One of the challenges in the early part of this century is to do away with uniform retirement ages, which treat us all as a mass, rather than as individuals. Changes to state pension can help in that direction. In future, there will be a choice. At the right age people can choose to take their state pension there and then, and many will want to do that, but there is an improved accrual rate for state pension increments, which would mean that if one deferred for five years, one could choose an increase in state pension of around 50 per cent., which would take the full basic state pension to about £125 in current terms per week, or one could take a lump sum of around £25,000. That is the kind of choice that we need to bring into state pensions, and we are doing just that.
Is it not the case that the Government do not like older workers very much? That was the message that was given clearly to public sector workers in the health service and in education, to the point that they were brought to the brink of a national strike two weeks ago. Will the Minister explain why the Government's much trumpeted, much vaunted new deal for the over-50s does not apply for the first six months, when it would do more good than at any other time?
Experience shows that in the first few months of being unemployed, people often find work themselves. Many of the new deals have to focus on those who have been out of work for a longer time. The good news is that the employment rate among those between 50 and state pension age is increasing, and at a faster rate than the overall employment rate—but we are not complacent. Too many people who want to work after 50 are not yet able to do so, and we are determined that they should be able to. That is one of the reasons why we will outlaw age discrimination for next year—which may be good news for some in the House.
Most people can look forward to spending a third of their adult life over the age of 65, and therefore as pensioners. Is it not important that each and every one of them should have some dignity and financial security in their working life, so that they can work, receive a pension and undertake voluntary work and a range of other activities in that important one third of their adult life that they will probably spend as pensioners?
I recognise, sadly, that my hon. Friend too is about to retire—I will not go on too much in this way, Mr. Speaker, or the cream cakes will come round and you will rule that out of order. However, I pay tribute to my hon. Friend's service. We are seeing how demographic politics will increasingly become a feature of democratic politics. The changing life cycle—whereby people will be preparing for work for 20 or 25 years in education, and also be retired for 20 years, on average, but in some cases for 30 or more years—is a challenge to the House. We need to make sure that that period of so-called old age and retirement is an active one, with educational opportunities, employment opportunities for those who want to move back to the labour market, and opportunities for service to the community.

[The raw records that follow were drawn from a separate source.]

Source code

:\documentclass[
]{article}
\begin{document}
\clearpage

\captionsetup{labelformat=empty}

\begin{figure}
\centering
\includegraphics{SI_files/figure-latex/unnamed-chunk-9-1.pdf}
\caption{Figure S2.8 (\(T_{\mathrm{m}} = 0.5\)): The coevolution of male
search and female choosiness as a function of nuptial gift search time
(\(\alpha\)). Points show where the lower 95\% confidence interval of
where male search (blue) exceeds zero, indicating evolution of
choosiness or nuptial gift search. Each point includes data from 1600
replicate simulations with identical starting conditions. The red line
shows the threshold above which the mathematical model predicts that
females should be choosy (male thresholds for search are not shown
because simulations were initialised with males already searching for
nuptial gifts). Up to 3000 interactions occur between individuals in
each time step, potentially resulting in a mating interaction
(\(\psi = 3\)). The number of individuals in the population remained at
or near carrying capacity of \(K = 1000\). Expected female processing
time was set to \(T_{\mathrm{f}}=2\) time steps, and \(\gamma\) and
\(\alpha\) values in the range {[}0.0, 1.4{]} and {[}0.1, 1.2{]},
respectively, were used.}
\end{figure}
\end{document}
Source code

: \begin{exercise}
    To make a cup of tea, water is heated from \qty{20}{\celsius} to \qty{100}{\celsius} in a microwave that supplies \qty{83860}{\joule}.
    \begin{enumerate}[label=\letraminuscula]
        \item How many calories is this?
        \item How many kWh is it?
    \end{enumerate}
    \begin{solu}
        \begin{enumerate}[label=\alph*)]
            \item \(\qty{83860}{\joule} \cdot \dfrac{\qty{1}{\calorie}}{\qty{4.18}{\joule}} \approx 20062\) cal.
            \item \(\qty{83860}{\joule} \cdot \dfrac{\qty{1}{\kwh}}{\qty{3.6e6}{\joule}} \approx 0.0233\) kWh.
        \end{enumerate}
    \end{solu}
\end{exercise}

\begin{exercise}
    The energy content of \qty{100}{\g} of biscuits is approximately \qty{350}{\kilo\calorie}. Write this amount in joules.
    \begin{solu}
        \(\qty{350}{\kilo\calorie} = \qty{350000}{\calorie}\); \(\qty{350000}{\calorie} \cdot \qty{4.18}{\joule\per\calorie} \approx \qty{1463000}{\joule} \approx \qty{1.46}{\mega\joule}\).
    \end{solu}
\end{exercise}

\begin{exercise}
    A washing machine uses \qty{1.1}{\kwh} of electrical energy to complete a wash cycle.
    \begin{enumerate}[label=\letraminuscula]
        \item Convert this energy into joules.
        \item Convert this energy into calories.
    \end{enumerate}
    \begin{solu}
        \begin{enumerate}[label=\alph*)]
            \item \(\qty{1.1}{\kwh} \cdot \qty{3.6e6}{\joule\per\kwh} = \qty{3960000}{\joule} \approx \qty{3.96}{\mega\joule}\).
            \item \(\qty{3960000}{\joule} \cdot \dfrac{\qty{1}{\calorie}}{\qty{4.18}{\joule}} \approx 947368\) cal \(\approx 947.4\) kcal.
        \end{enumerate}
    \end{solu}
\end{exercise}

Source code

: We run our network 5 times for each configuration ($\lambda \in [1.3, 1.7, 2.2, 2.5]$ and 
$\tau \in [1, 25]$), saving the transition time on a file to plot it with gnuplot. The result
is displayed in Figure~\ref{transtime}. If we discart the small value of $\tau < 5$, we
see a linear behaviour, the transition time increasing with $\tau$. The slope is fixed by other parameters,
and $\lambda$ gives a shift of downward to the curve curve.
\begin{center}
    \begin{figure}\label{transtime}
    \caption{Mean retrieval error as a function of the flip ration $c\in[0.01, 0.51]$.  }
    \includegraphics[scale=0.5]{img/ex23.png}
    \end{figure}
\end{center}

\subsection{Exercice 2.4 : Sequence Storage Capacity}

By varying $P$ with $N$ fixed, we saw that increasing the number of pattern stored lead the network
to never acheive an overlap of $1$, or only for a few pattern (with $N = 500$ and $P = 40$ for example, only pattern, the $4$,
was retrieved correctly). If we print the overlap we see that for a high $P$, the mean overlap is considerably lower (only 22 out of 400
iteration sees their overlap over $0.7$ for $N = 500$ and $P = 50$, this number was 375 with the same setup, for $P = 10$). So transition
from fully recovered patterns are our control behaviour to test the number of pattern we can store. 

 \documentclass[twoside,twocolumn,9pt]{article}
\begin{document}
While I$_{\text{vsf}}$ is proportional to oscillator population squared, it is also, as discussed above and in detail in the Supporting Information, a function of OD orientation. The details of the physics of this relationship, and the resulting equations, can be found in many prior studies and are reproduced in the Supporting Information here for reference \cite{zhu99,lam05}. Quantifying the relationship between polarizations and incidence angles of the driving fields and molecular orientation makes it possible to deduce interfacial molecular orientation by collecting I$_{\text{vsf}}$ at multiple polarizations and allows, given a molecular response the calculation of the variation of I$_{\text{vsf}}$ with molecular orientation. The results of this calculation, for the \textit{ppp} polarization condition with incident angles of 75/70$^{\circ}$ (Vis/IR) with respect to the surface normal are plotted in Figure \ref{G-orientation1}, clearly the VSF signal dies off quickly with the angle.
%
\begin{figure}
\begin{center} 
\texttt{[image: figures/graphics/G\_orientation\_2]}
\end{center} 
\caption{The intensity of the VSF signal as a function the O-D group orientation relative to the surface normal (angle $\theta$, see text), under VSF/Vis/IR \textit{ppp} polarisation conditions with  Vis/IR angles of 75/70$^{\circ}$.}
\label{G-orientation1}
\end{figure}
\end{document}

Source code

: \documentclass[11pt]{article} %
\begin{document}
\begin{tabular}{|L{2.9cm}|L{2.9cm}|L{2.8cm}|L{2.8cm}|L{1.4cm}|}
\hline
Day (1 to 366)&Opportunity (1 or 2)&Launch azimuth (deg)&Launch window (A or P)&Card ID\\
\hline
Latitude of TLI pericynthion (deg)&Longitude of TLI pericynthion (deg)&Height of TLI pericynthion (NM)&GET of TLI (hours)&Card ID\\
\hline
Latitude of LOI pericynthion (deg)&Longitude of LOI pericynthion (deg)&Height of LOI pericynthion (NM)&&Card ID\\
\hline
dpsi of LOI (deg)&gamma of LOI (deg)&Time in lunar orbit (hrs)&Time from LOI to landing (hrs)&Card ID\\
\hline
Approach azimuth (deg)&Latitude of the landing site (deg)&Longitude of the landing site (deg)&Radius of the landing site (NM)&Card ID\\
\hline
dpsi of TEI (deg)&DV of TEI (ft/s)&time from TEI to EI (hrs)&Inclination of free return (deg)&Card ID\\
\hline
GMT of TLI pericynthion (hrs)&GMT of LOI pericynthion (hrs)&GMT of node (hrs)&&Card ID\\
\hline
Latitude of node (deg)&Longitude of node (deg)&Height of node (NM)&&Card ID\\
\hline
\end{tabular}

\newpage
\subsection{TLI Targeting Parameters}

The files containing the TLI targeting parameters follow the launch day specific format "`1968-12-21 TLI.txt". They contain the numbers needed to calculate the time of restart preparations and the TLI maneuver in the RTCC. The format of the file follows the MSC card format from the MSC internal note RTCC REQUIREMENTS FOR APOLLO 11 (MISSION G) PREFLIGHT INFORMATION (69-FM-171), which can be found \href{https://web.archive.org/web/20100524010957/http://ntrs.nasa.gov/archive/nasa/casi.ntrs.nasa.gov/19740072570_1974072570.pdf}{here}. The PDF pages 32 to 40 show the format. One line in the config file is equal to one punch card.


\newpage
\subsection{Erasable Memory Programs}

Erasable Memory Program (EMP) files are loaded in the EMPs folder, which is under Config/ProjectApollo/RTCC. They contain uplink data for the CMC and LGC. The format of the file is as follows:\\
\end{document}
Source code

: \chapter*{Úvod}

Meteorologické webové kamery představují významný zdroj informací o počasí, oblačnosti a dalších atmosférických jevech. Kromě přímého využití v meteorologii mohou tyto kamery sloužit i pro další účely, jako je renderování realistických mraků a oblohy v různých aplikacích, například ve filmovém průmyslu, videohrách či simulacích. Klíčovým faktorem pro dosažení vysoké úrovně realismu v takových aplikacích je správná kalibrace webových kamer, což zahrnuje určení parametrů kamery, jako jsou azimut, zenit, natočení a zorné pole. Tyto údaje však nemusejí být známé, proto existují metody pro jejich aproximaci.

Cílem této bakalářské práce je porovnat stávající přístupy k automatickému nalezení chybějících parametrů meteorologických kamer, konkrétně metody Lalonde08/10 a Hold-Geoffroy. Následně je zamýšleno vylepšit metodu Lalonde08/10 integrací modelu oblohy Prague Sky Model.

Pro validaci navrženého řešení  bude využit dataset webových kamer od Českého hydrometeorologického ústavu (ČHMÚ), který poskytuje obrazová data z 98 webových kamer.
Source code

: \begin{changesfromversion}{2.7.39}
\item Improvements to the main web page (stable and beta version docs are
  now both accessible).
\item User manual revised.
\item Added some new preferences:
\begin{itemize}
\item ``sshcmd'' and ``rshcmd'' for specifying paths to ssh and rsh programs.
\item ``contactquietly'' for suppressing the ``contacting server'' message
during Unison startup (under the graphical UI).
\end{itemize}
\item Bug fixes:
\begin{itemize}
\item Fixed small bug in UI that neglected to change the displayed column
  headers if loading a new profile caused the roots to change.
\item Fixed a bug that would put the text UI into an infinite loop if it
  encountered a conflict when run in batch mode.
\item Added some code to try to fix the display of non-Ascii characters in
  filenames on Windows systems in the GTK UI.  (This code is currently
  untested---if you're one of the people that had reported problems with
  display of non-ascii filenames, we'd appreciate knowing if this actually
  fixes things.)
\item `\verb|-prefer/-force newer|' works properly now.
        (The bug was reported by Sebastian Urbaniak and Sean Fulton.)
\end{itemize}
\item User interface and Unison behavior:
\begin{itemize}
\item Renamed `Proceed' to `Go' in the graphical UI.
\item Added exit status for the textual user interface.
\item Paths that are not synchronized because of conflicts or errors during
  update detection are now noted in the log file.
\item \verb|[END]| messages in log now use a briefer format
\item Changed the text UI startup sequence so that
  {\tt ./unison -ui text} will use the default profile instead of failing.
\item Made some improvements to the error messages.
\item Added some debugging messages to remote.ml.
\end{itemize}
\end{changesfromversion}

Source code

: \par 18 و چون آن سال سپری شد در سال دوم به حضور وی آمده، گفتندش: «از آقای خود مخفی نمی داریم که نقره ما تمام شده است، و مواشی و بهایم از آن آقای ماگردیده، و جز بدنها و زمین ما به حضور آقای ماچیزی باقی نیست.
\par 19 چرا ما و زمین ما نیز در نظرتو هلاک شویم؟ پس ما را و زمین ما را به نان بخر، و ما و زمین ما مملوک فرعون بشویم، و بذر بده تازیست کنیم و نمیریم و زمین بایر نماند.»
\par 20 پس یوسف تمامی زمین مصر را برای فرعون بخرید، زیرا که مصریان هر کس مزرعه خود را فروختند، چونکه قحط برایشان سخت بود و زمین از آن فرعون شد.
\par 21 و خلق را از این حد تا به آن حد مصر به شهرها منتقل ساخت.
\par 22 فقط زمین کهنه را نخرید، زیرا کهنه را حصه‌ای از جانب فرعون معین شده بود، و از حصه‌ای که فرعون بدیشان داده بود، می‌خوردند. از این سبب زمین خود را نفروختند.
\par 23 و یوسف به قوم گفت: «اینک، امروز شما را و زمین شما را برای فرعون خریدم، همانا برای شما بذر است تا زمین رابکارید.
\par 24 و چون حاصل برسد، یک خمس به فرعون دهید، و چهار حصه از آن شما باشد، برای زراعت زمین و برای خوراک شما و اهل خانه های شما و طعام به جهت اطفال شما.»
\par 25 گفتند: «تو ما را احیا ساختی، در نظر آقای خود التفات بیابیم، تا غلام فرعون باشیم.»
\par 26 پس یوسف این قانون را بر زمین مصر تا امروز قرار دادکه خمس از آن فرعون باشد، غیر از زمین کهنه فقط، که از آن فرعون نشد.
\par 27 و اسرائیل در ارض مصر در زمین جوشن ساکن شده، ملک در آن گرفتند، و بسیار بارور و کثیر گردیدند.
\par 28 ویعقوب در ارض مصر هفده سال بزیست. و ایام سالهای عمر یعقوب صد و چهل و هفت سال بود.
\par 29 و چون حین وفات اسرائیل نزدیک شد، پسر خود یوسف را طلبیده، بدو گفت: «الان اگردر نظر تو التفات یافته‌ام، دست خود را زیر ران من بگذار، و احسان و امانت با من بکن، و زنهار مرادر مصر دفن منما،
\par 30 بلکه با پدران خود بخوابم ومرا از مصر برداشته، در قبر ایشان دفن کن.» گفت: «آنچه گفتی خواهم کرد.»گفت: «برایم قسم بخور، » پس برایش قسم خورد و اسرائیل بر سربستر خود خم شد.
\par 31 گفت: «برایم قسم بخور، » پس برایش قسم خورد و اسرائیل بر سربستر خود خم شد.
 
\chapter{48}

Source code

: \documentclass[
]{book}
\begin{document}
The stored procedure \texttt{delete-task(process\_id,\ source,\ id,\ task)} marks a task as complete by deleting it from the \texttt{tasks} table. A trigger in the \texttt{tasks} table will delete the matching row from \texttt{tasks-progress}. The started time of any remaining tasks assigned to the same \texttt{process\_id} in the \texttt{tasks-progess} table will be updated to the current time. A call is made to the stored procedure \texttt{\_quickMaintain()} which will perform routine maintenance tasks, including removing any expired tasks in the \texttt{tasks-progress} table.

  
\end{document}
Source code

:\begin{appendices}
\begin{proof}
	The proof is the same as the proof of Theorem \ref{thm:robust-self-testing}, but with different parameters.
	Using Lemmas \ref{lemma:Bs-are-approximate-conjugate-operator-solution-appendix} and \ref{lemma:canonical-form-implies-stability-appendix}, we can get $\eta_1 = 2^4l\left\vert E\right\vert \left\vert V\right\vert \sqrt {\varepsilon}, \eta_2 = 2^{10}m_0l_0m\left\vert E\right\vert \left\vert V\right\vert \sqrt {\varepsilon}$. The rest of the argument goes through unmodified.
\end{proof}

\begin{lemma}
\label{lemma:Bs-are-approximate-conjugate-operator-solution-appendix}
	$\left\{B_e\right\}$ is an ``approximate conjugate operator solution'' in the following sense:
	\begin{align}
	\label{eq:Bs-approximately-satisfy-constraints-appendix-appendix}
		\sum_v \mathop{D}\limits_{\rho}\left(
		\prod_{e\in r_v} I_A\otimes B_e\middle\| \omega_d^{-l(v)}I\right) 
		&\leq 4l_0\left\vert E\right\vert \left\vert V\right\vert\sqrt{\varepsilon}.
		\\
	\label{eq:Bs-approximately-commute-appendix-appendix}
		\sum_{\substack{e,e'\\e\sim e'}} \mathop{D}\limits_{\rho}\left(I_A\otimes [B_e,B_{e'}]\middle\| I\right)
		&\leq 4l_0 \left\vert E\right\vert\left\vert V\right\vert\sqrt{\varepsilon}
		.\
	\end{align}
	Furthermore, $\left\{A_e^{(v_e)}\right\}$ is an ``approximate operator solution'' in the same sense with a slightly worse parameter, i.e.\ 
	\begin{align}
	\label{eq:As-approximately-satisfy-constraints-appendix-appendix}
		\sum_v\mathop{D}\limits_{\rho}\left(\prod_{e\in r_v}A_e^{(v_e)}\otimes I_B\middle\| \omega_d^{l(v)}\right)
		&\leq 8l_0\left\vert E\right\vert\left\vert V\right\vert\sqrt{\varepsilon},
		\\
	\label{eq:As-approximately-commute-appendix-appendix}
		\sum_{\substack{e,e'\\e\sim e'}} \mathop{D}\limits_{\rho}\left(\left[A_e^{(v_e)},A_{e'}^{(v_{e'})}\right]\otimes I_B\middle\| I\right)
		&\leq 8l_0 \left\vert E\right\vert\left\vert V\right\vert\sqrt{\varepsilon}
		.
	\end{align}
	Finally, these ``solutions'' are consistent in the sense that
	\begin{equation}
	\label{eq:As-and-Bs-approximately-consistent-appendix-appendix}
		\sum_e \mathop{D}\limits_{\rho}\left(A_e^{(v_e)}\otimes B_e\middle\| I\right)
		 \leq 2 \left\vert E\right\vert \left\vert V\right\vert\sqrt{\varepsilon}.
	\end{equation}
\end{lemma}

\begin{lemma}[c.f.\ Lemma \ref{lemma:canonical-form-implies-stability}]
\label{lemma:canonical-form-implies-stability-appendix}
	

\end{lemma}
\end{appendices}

What advice or assistance can my hon. Friend offer older workers whose employment is threatened simply for expressing a point of view that is inconsistent with that of their colleagues?
The rights of workers in that situation, and their choice of—to use a term from psychology—"fight or flight", is crucial. We have always taken individual employment rights more seriously than have the Opposition, which is why, whatever we might say, some of us are feeling rather more secure than some colleagues on the Opposition Benches.